> WHAT YOU HAVE TO DO
Please output every record below exactly as written, leaving out any pictures.

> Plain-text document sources

• • • • • • •

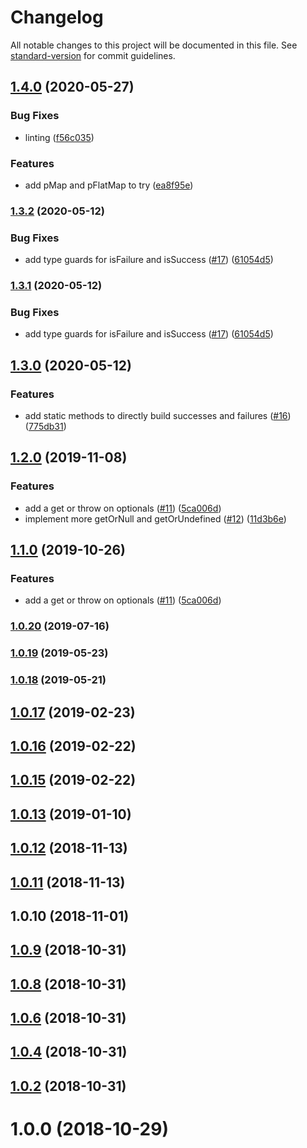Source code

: # Changelog

All notable changes to this project will be documented in this file. See [standard-version](https://github.com/conventional-changelog/standard-version) for commit guidelines.

## [1.4.0](https://github.com/kfang/typescript-fp/compare/v1.3.2...v1.4.0) (2020-05-27)


### Bug Fixes

* linting ([f56c035](https://github.com/kfang/typescript-fp/commit/f56c035))


### Features

* add pMap and pFlatMap to try ([ea8f95e](https://github.com/kfang/typescript-fp/commit/ea8f95e))



### [1.3.2](https://github.com/kfang/typescript-fp/compare/v1.3.0...v1.3.2) (2020-05-12)


### Bug Fixes

* add type guards for isFailure and isSuccess ([#17](https://github.com/kfang/typescript-fp/issues/17)) ([61054d5](https://github.com/kfang/typescript-fp/commit/61054d5))



### [1.3.1](https://github.com/kfang/typescript-fp/compare/v1.3.0...v1.3.1) (2020-05-12)


### Bug Fixes

* add type guards for isFailure and isSuccess ([#17](https://github.com/kfang/typescript-fp/issues/17)) ([61054d5](https://github.com/kfang/typescript-fp/commit/61054d5))



## [1.3.0](https://github.com/kfang/typescript-fp/compare/v1.2.0...v1.3.0) (2020-05-12)


### Features

* add static methods to directly build successes and failures ([#16](https://github.com/kfang/typescript-fp/issues/16)) ([775db31](https://github.com/kfang/typescript-fp/commit/775db31))



## [1.2.0](https://github.com/kfang/typescript-fp/compare/v1.0.20...v1.2.0) (2019-11-08)


### Features

* add a get or throw on optionals ([#11](https://github.com/kfang/typescript-fp/issues/11)) ([5ca006d](https://github.com/kfang/typescript-fp/commit/5ca006d))
* implement more getOrNull and getOrUndefined ([#12](https://github.com/kfang/typescript-fp/issues/12)) ([11d3b6e](https://github.com/kfang/typescript-fp/commit/11d3b6e))



## [1.1.0](https://github.com/kfang/typescript-fp/compare/v1.0.20...v1.1.0) (2019-10-26)


### Features

* add a get or throw on optionals ([#11](https://github.com/kfang/typescript-fp/issues/11)) ([5ca006d](https://github.com/kfang/typescript-fp/commit/5ca006d))



### [1.0.20](https://github.com/kfang/typescript-fp/compare/v1.0.19...v1.0.20) (2019-07-16)



### [1.0.19](https://github.com/kfang/typescript-fp/compare/v1.0.18...v1.0.19) (2019-05-23)



### [1.0.18](https://github.com/kfang/typescript-fp/compare/v1.0.17...v1.0.18) (2019-05-21)



<a name="1.0.17"></a>
## [1.0.17](https://github.com/kfang/typescript-fp/compare/v1.0.16...v1.0.17) (2019-02-23)



<a name="1.0.16"></a>
## [1.0.16](https://github.com/kfang/typescript-fp/compare/v1.0.15...v1.0.16) (2019-02-22)



<a name="1.0.15"></a>
## [1.0.15](https://github.com/kfang/typescript-fp/compare/v1.0.13...v1.0.15) (2019-02-22)



<a name="1.0.13"></a>
## [1.0.13](https://github.com/kfang/typescript-fp/compare/v1.0.12...v1.0.13) (2019-01-10)



<a name="1.0.12"></a>
## [1.0.12](https://github.com/kfang/typescript-fp/compare/v1.0.10...v1.0.12) (2018-11-13)



<a name="1.0.11"></a>
## [1.0.11](https://github.com/kfang/typescript-fp/compare/v1.0.10...v1.0.11) (2018-11-13)



<a name="1.0.10"></a>
## 1.0.10 (2018-11-01)



<a name="1.0.9"></a>
## [1.0.9](https://github.com/kfang/typescript-fp/compare/v1.0.7...v1.0.9) (2018-10-31)



<a name="1.0.8"></a>
## [1.0.8](https://github.com/kfang/typescript-fp/compare/v1.0.5...v1.0.8) (2018-10-31)



<a name="1.0.6"></a>
## [1.0.6](https://github.com/kfang/typescript-fp/compare/v1.0.3...v1.0.6) (2018-10-31)



<a name="1.0.4"></a>
## [1.0.4](https://github.com/kfang/typescript-fp/compare/v1.0.1...v1.0.4) (2018-10-31)



<a name="1.0.2"></a>
## [1.0.2](https://github.com/kfang/typescript-fp/compare/v1.0.0...v1.0.2) (2018-10-31)



<a name="1.0.0"></a>
# 1.0.0 (2018-10-29)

• • • • • • •

> OUTPUT BELOW
Source code

: # Changelog

All notable changes to this project will be documented in this file. See [standard-version](https://github.com/conventional-changelog/standard-version) for commit guidelines.

## [1.4.0](https://github.com/kfang/typescript-fp/compare/v1.3.2...v1.4.0) (2020-05-27)


### Bug Fixes

* linting ([f56c035](https://github.com/kfang/typescript-fp/commit/f56c035))


### Features

* add pMap and pFlatMap to try ([ea8f95e](https://github.com/kfang/typescript-fp/commit/ea8f95e))



### [1.3.2](https://github.com/kfang/typescript-fp/compare/v1.3.0...v1.3.2) (2020-05-12)


### Bug Fixes

* add type guards for isFailure and isSuccess ([#17](https://github.com/kfang/typescript-fp/issues/17)) ([61054d5](https://github.com/kfang/typescript-fp/commit/61054d5))



### [1.3.1](https://github.com/kfang/typescript-fp/compare/v1.3.0...v1.3.1) (2020-05-12)


### Bug Fixes

* add type guards for isFailure and isSuccess ([#17](https://github.com/kfang/typescript-fp/issues/17)) ([61054d5](https://github.com/kfang/typescript-fp/commit/61054d5))



## [1.3.0](https://github.com/kfang/typescript-fp/compare/v1.2.0...v1.3.0) (2020-05-12)


### Features

* add static methods to directly build successes and failures ([#16](https://github.com/kfang/typescript-fp/issues/16)) ([775db31](https://github.com/kfang/typescript-fp/commit/775db31))



## [1.2.0](https://github.com/kfang/typescript-fp/compare/v1.0.20...v1.2.0) (2019-11-08)


### Features

* add a get or throw on optionals ([#11](https://github.com/kfang/typescript-fp/issues/11)) ([5ca006d](https://github.com/kfang/typescript-fp/commit/5ca006d))
* implement more getOrNull and getOrUndefined ([#12](https://github.com/kfang/typescript-fp/issues/12)) ([11d3b6e](https://github.com/kfang/typescript-fp/commit/11d3b6e))



## [1.1.0](https://github.com/kfang/typescript-fp/compare/v1.0.20...v1.1.0) (2019-10-26)


### Features

* add a get or throw on optionals ([#11](https://github.com/kfang/typescript-fp/issues/11)) ([5ca006d](https://github.com/kfang/typescript-fp/commit/5ca006d))



### [1.0.20](https://github.com/kfang/typescript-fp/compare/v1.0.19...v1.0.20) (2019-07-16)



### [1.0.19](https://github.com/kfang/typescript-fp/compare/v1.0.18...v1.0.19) (2019-05-23)



### [1.0.18](https://github.com/kfang/typescript-fp/compare/v1.0.17...v1.0.18) (2019-05-21)



<a name="1.0.17"></a>
## [1.0.17](https://github.com/kfang/typescript-fp/compare/v1.0.16...v1.0.17) (2019-02-23)



<a name="1.0.16"></a>
## [1.0.16](https://github.com/kfang/typescript-fp/compare/v1.0.15...v1.0.16) (2019-02-22)



<a name="1.0.15"></a>
## [1.0.15](https://github.com/kfang/typescript-fp/compare/v1.0.13...v1.0.15) (2019-02-22)



<a name="1.0.13"></a>
## [1.0.13](https://github.com/kfang/typescript-fp/compare/v1.0.12...v1.0.13) (2019-01-10)



<a name="1.0.12"></a>
## [1.0.12](https://github.com/kfang/typescript-fp/compare/v1.0.10...v1.0.12) (2018-11-13)



<a name="1.0.11"></a>
## [1.0.11](https://github.com/kfang/typescript-fp/compare/v1.0.10...v1.0.11) (2018-11-13)



<a name="1.0.10"></a>
## 1.0.10 (2018-11-01)



<a name="1.0.9"></a>
## [1.0.9](https://github.com/kfang/typescript-fp/compare/v1.0.7...v1.0.9) (2018-10-31)



<a name="1.0.8"></a>
## [1.0.8](https://github.com/kfang/typescript-fp/compare/v1.0.5...v1.0.8) (2018-10-31)



<a name="1.0.6"></a>
## [1.0.6](https://github.com/kfang/typescript-fp/compare/v1.0.3...v1.0.6) (2018-10-31)



<a name="1.0.4"></a>
## [1.0.4](https://github.com/kfang/typescript-fp/compare/v1.0.1...v1.0.4) (2018-10-31)



<a name="1.0.2"></a>
## [1.0.2](https://github.com/kfang/typescript-fp/compare/v1.0.0...v1.0.2) (2018-10-31)



<a name="1.0.0"></a>
# 1.0.0 (2018-10-29)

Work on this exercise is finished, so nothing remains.